Why I like Kolide for Device Remediation and Assurance

A Brief Summary
My Expectations for This Project
What Does Our Security Model Look Like Today?
Why Device Assurance Is Essential for Large Businesses
So, What Do We Do?
Going Forward
Closing Out

A Brief Summary

After several months of configuration refactoring on macOS, Apple’s statements of “Declarative Device Management is the new hotness!”, and about to begin approaching our Okta & Windows Infrastructure - I realized I need something to not only validate our configurations are applied successfully and working as expected - but something we can use to help reduce friction of tickets, and inform our employees on a way to validate and fix those problems themselves.

We need a third-party Device Assurance and Posture Checking tool that can integrate with multiple systems.

Info

November 2024 Update:

The company Kolide has been purchased by 1Password, and going forward in any new blog posts (as long as I can remember it), will be referred to as 1Password (formerly Kolide).

The product Kolide, in any new blog posts (again, as long as I can remember it), will be referred to as 1Password’s Device Trust solution (formerly Kolide).

My Expectations for This Project

When I joined $currentJob, we had two understandings (check the blog post time compared to my work history to figure out where / when that is).

Our Windows Devices are up to standard.
After several refactoring improvements and months of work after I joined, our macOS devices were now up to standard.

However, there were several fallacies to this understanding.

We used an MSP for our Windows Management that did little work or hardening of our devices — at least not more than the baseline security compliance that any non-technical user could do.
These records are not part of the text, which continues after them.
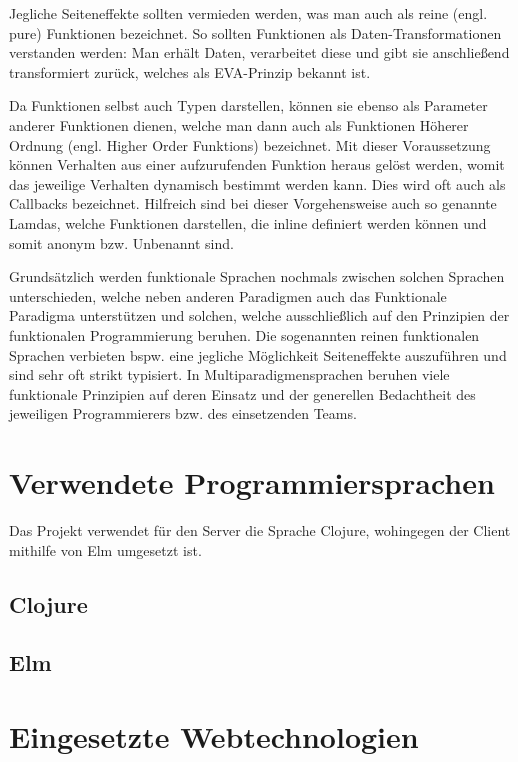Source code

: Jegliche Seiteneffekte sollten vermieden werden, was man auch als reine (engl. pure) Funktionen bezeichnet.
So sollten Funktionen als Daten-Transformationen verstanden werden: Man erhält Daten, verarbeitet diese und gibt sie anschließend transformiert zurück, welches als \ac{EVA}-Prinzip bekannt ist.
\par
Da Funktionen selbst auch Typen darstellen, können sie ebenso als Parameter anderer Funktionen dienen, welche man dann auch als Funktionen Höherer Ordnung (engl. Higher Order Funktions) bezeichnet.
Mit dieser Voraussetzung können Verhalten aus einer aufzurufenden Funktion heraus gelöst werden, womit das jeweilige Verhalten dynamisch bestimmt werden kann.
Dies wird oft auch als Callbacks bezeichnet.
Hilfreich sind bei dieser Vorgehensweise auch so genannte Lamdas, welche Funktionen darstellen, die inline definiert werden können und somit anonym \ac{bzw.} Unbenannt sind.
\par
Grundsätzlich werden funktionale Sprachen nochmals zwischen solchen Sprachen unterschieden, welche neben anderen Paradigmen auch das Funktionale Paradigma unterstützen und solchen, welche ausschließlich auf den Prinzipien der funktionalen Programmierung beruhen.
Die sogenannten reinen funktionalen Sprachen verbieten \ac{bspw.} eine jegliche Möglichkeit Seiteneffekte auszuführen und sind sehr oft strikt typisiert.
In Multiparadigmensprachen beruhen viele funktionale Prinzipien auf deren Einsatz und der generellen Bedachtheit des jeweiligen Programmierers \ac{bzw.} des einsetzenden Teams.

\section{Verwendete Programmiersprachen}
Das Projekt verwendet für den Server die Sprache Clojure, wohingegen der Client mithilfe von Elm umgesetzt ist.
\subsection{Clojure}
\blindtext
\par
\blindtext
\subsection{Elm}
\blindtext
\par
\blindtext
\section{Eingesetzte Webtechnologien}
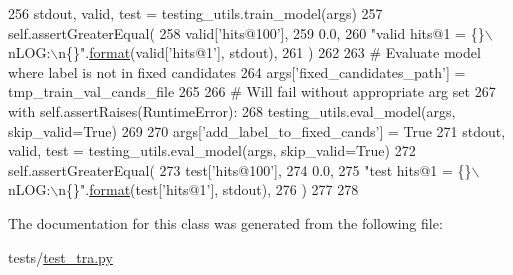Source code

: \begin{DoxyCode}
256             stdout, valid, test = testing\_utils.train\_model(args)
257             self.assertGreaterEqual(
258                 valid[\textcolor{stringliteral}{'hits@100'}],
259                 0.0,
260                 \textcolor{stringliteral}{"valid hits@1 = \{\}\(\backslash\)nLOG:\(\backslash\)n\{\}"}.\hyperlink{namespaceparlai_1_1chat__service_1_1services_1_1messenger_1_1shared__utils_a32e2e2022b824fbaf80c747160b52a76}{format}(valid[\textcolor{stringliteral}{'hits@1'}], stdout),
261             )
262 
263             \textcolor{comment}{# Evaluate model where label is not in fixed candidates}
264             args[\textcolor{stringliteral}{'fixed\_candidates\_path'}] = tmp\_train\_val\_cands\_file
265 
266             \textcolor{comment}{# Will fail without appropriate arg set}
267             with self.assertRaises(RuntimeError):
268                 testing\_utils.eval\_model(args, skip\_valid=\textcolor{keyword}{True})
269 
270             args[\textcolor{stringliteral}{'add\_label\_to\_fixed\_cands'}] = \textcolor{keyword}{True}
271             stdout, valid, test = testing\_utils.eval\_model(args, skip\_valid=\textcolor{keyword}{True})
272             self.assertGreaterEqual(
273                 test[\textcolor{stringliteral}{'hits@100'}],
274                 0.0,
275                 \textcolor{stringliteral}{"test hits@1 = \{\}\(\backslash\)nLOG:\(\backslash\)n\{\}"}.\hyperlink{namespaceparlai_1_1chat__service_1_1services_1_1messenger_1_1shared__utils_a32e2e2022b824fbaf80c747160b52a76}{format}(test[\textcolor{stringliteral}{'hits@1'}], stdout),
276             )
277 
278 
\end{DoxyCode}


The documentation for this class was generated from the following file\+:\begin{DoxyCompactItemize}
\item 
tests/\hyperlink{test__tra_8py}{test\+\_\+tra.\+py}\end{DoxyCompactItemize}
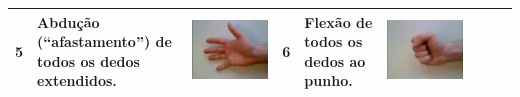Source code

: \begin{table}[htb]
\begin{tabular}{m{0.5cm} m{1.5cm} m{2cm} | m{0.5cm} m{1.5cm} m{2cm} | m{0.5cm} m{1.5cm} m{2cm}}
		5	&	Abdução (``afastamento'') de todos os dedos extendidos.	& \includegraphics[width=\linewidth]{./img/moves/mov5.png} &
		6	&	Flexão de todos os dedos ao punho.	& \includegraphics[width=\linewidth]{./img/moves/mov6.png}\\
		\midrule

\end{tabular}
\end{table}
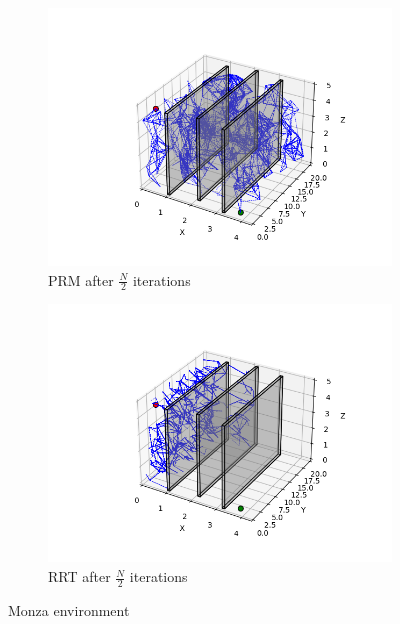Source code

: \documentclass[conference]{IEEEtran}
\begin{document}
\begin{figure}[htbp]
    \centering
    \begin{subfigure}[b]{0.45\linewidth}
        \centering
        \includegraphics[width=\linewidth]{img/monza-PRM.png}
        \caption{PRM after $\frac{N}{2}$ iterations}
        \label{fig:monza-PRM}
    \end{subfigure}
    \begin{subfigure}[b]{0.45\linewidth}
        \centering
        \includegraphics[width=\linewidth]{img/monza-RRT.png}
        \caption{RRT after $\frac{N}{2}$ iterations}
        \label{fig:monza-RRT}
    \end{subfigure}
    \caption{Monza environment}
    \label{fig:monza}
\end{figure}
\end{document}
They were anything but proactive.
On macOS, if a configuration (like a password) was set prior to the configuration profile being deployed, it wouldn’t necessarily require a change of the password to put it into compliance. This applies to various situations that could potentially prove problematic. NOTE
Apple’s services are only sometimes as reliable as Microsoft’s.
Microsoft’s services are only sometimes as reliable as Apple’s.

NOTE: In Sonoma, this behavior is supposedly supposed to be fixed, however, I have first hand experience of pushing a password profile down, expiring and waiting for the password policy to finish applying - and nothing occurs. I can still use my insecure old password on my device. Great job Apple!

This made me realize that we need ways to evaluate an on-device policy that cannot be determined via Intune, Jamf, Crowdstrike, etc. Sure, Jamf has extension attributes, but they don’t really do as much as what we need in the grand scheme of things. We need a secondary compliance processor and broker that doesn’t merely set the configuration but also verifies that it is correctly configured.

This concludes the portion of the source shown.